Abstract

Kyle Harper has argued that by the first century CE, porneia “was the chief vice in a [Jewish] system of sexual morality rooted in conjugal sexuality. For Hellenistic Jews, in a culture where sex with dishonored women, especially prostitutes and slaves, was legal and expected, the term condensed the cultural differences between the observers of the Torah and Gentile depravity” (“ Porneia : The Making of a Christian Sexual Norm,” JBL 131 [2012]: 374).

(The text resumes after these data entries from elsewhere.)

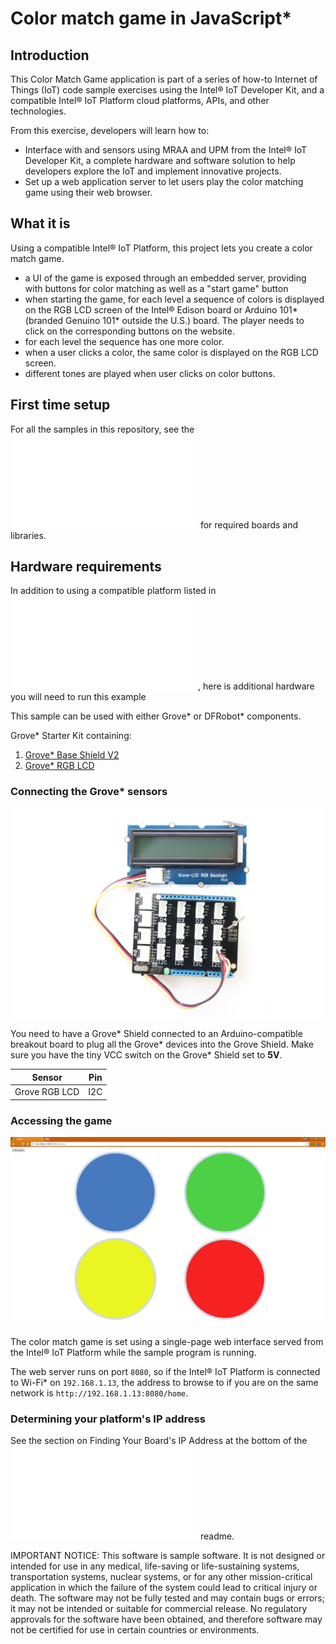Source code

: # Color match game in JavaScript*

## Introduction

This Color Match Game application is part of a series of how-to Internet of Things (IoT) code sample exercises using the Intel® IoT Developer Kit, and a compatible Intel® IoT Platform cloud platforms, APIs, and other technologies.

From this exercise, developers will learn how to:<br>

- Interface with and sensors using MRAA and UPM from the Intel® IoT Developer Kit, a complete hardware and software solution to help developers explore the IoT and implement innovative projects.<br>
- Set up a web application server to let users play the color matching game using their web browser.

## What it is

Using a compatible Intel® IoT Platform, this project lets you create a color match game.<br>
- a UI of the game is exposed through an embedded server, providing with buttons for color matching as well as a "start game" button<br>
- when starting the game, for each level a sequence of colors is displayed on the RGB LCD screen of the Intel® Edison board or Arduino 101\* (branded Genuino 101\* outside the U.S.) board. The player needs to click on the corresponding buttons on the website.
- for each level the sequence has one more color.<br>
- when a user clicks a color, the same color is displayed on the RGB LCD screen.<br>
- different tones are played when user clicks on color buttons.

## First time setup  
For all the samples in this repository, see the ![General Setup Instructions](./../README.md#setup) for required boards and libraries.

## Hardware requirements
In addition to using a compatible platform listed in ![Hardware Compatibility](./../README.md#hardware-compatibility), here is additional hardware you will need to run this example

This sample can be used with either Grove\* or DFRobot\* components.

Grove\* Starter Kit containing:

1. [Grove\* Base Shield V2](https://www.seeedstudio.com/Base-Shield-V2-p-1378.html)
2. [Grove\* RGB LCD](http://iotdk.intel.com/docs/master/upm/node/classes/jhd1313m1.html)

### Connecting the Grove\* sensors

![](./images/color-match-grove.JPG)

You need to have a Grove\* Shield connected to an Arduino-compatible breakout board to plug all the Grove\* devices into the Grove Shield. Make sure you have the tiny VCC switch on the Grove\* Shield set to **5V**.

Sensor | Pin
--- | ---
Grove RGB LCD | I2C

### Accessing the game

![](./../images/java/color-match-game-web.JPG)

The color match game is set using a single-page web interface served from the Intel® IoT Platform while the sample program is running.

The web server runs on port `8080`, so if the Intel® IoT Platform is connected to Wi-Fi\* on `192.168.1.13`, the address to browse to if you are on the same network is `http://192.168.1.13:8080/home`. 

### Determining your platform's IP address

See the section on Finding Your Board's IP Address at the bottom of the ![Setup Instructions](./../README.md#finding-your-boards-ip-address) readme.

IMPORTANT NOTICE: This software is sample software. It is not designed or intended for use in any medical, life-saving or life-sustaining systems, transportation systems, nuclear systems, or for any other mission-critical application in which the failure of the system could lead to critical injury or death. The software may not be fully tested and may contain bugs or errors; it may not be intended or suitable for commercial release. No regulatory approvals for the software have been obtained, and therefore software may not be certified for use in certain countries or environments.

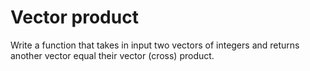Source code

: # Vector product
Write a function that takes in input two vectors of integers and returns another vector equal their vector (cross) product.
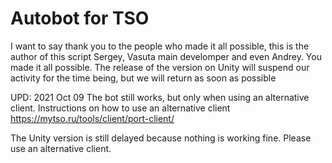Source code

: # Autobot for TSO
 
I want to say thank you to the people who made it all possible, this is the author of this script Sergey, Vasuta main develomper and even Andrey. You made it all possible. The release of the version on Unity will suspend our activity for the time being, but we will return as soon as possible

UPD: 2021 Oct 09
The bot still works, but only when using an alternative client.
Instructions on how to use an alternative client https://mytso.ru/tools/client/port-client/


The Unity version is still delayed because nothing is working fine. Please use an alternative client.
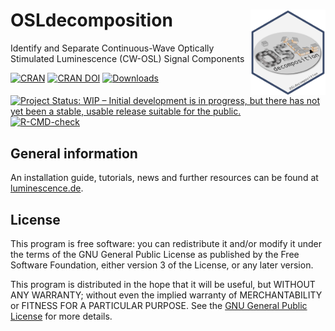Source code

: 
<!-- README.md was auto-generated by README.Rmd. Please DO NOT edit by hand!-->

# OSLdecomposition <img width=120px src="man/figures/OSLdecomposition_logo.png" align="right" />

Identify and Separate Continuous-Wave Optically Stimulated Luminescence
(CW-OSL) Signal Components

[![CRAN](https://www.r-pkg.org/badges/version/OSLdecomposition)](https://cran.r-project.org/package=OSLdecomposition)
[![CRAN
DOI](https://img.shields.io/badge/doi-10.32614/CRAN.package.OSLdecomposition-blue.svg)](https://doi.org/10.32614/CRAN.package.OSLdecomposition)
[![Downloads](https://cranlogs.r-pkg.org/badges/grand-total/OSLdecomposition)](https://www.r-pkg.org/pkg/OSLdecomposition)

[![Project Status: WIP – Initial development is in progress, but there
has not yet been a stable, usable release suitable for the
public.](https://www.repostatus.org/badges/latest/wip.svg)](https://www.repostatus.org/#wip)
[![R-CMD-check](https://github.com/DirkMittelstrass/OSLdecomposition/workflows/GitHub%20Actions%20CI/badge.svg)](https://github.com/DirkMittelstrass/OSLdecomposition/actions)

## General information

An installation guide, tutorials, news and further resources can be
found at [luminescence.de](https://luminescence.de/index.html).

## License

This program is free software: you can redistribute it and/or modify it
under the terms of the GNU General Public License as published by the
Free Software Foundation, either version 3 of the License, or any later
version.

This program is distributed in the hope that it will be useful, but
WITHOUT ANY WARRANTY; without even the implied warranty of
MERCHANTABILITY or FITNESS FOR A PARTICULAR PURPOSE. See the [GNU
General Public
License](https://github.com/DirkMittelstrass/OSLdecomposition/blob/master/LICENSE)
for more details.
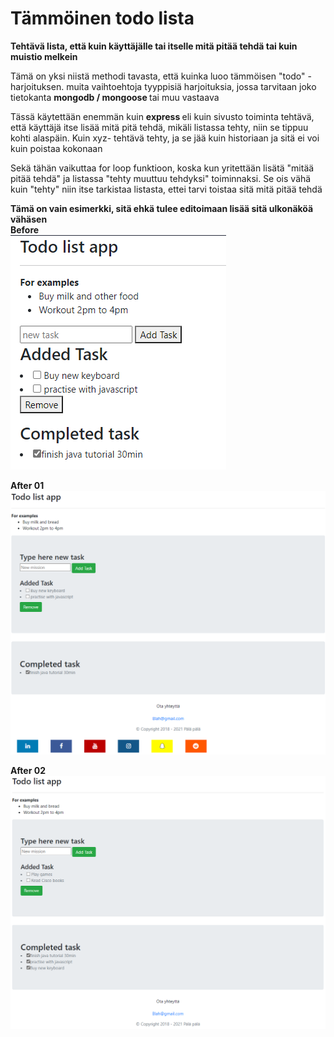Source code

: <h1>Tämmöinen todo lista</h1>
<b>Tehtävä lista, että kuin käyttäjälle tai itselle mitä pitää tehdä tai kuin muistio melkein </b>

Tämä on yksi niistä methodi tavasta, että kuinka luoo tämmöisen "todo" - harjoituksen.
muita vaihtoehtoja tyyppisiä harjoituksia, jossa tarvitaan joko tietokanta <b>mongodb / mongoose </b> tai muu vastaava

Tässä käytettään enemmän kuin <b>express </b> eli kuin sivusto toiminta tehtävä, että käyttäjä itse lisää mitä pitä tehdä, mikäli listassa tehty, niin se tippuu kohti alaspäin.
Kuin xyz- tehtävä tehty, ja se jää kuin historiaan ja sitä ei voi kuin poistaa kokonaan

Sekä tähän vaikuttaa for loop funktioon, koska kun yritettään lisätä "mitää pitää tehdä" ja listassa "tehty muuttuu tehdyksi" toiminnaksi. Se ois vähä kuin "tehty" niin itse tarkistaa listasta, ettei tarvi toistaa sitä mitä pitää tehdä

<b>Tämä on vain esimerkki, sitä ehkä tulee editoimaan lisää sitä ulkonäköä vähäsen</b>
<br><b>Before</b><br>
![Alt text](images/nodejs1.PNG?raw=true "None")

<b>After 01</b>
![Alt text](images/nodejs2.PNG?raw=true "None")

<b>After 02</b>
![Alt text](images/nodejs3.PNG?raw=true "None")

Harper argues that for Paul, as for other first-century Jews, porneia encompassed “that wide subset of extramarital sexual activity that was tolerated in Greek culture, the sexual use of dishonored women” (p. 378). I demonstrate, however, that Hellenistic Jewish writers did not use the word porneia to refer to a man’s exploitation of slaves he owned. Moreover, while Jewish writers promoted conjugal sexuality, they were tolerant of extramarital sexual relationships between slaveholders and enslaved women. We have no evidence that Paul challenged that sexual norm. This article thus (1) clarifies the parameters of the contested term porneia ; (2) contributes to an understanding of the logic of Jewish sexual ethics during the Second Temple period; and (3) locates Paul’s silence on the sexual exploitation in the context of first-century Jewish teaching.